Look for the word "Watch" in the entries and copy each line where it appears.

◆ Entries provided:
=== Section Start ===

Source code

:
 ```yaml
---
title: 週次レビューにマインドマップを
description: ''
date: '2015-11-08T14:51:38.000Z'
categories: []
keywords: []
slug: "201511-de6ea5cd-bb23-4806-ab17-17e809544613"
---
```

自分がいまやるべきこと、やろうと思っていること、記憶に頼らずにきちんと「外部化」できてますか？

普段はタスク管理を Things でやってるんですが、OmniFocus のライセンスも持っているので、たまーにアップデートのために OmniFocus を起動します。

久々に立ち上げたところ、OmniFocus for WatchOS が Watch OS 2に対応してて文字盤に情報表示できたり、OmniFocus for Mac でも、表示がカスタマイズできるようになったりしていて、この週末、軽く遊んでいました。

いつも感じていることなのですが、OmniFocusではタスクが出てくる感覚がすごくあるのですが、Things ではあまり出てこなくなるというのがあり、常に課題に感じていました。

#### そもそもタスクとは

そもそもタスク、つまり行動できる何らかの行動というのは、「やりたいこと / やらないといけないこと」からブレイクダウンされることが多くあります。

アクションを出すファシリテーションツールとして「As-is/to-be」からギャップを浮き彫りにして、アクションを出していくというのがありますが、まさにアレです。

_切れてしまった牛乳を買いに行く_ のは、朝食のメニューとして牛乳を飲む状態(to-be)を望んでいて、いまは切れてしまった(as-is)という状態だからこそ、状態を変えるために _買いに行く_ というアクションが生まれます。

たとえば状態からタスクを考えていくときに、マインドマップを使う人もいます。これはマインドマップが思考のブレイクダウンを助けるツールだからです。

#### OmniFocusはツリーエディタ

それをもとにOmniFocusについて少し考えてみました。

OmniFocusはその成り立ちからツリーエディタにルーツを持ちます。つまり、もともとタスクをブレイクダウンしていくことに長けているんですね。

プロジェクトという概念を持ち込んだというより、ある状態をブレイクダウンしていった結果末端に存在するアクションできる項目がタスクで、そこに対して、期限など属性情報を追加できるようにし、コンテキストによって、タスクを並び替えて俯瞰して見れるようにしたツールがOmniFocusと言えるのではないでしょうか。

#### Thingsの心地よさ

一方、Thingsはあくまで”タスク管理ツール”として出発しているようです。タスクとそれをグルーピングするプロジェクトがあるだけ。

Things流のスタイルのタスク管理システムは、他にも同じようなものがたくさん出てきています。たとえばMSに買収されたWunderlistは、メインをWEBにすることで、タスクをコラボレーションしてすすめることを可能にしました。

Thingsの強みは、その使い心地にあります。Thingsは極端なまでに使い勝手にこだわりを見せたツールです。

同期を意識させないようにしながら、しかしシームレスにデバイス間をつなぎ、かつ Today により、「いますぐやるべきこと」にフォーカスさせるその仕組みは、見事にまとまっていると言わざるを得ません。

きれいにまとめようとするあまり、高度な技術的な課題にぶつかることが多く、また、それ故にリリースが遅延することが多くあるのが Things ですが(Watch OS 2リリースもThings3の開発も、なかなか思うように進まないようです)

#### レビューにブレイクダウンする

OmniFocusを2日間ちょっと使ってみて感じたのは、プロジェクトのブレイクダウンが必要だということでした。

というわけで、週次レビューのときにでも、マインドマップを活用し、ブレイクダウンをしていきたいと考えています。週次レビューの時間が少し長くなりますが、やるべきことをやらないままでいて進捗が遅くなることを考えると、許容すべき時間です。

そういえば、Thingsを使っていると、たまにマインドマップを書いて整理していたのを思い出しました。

=== Section End ===

◆ Task solution:
久々に立ち上げたところ、OmniFocus for WatchOS が Watch OS 2に対応してて文字盤に情報表示できたり、OmniFocus for Mac でも、表示がカスタマイズできるようになったりしていて、この週末、軽く遊んでいました。
きれいにまとめようとするあまり、高度な技術的な課題にぶつかることが多く、また、それ故にリリースが遅延することが多くあるのが Things ですが(Watch OS 2リリースもThings3の開発も、なかなか思うように進まないようです)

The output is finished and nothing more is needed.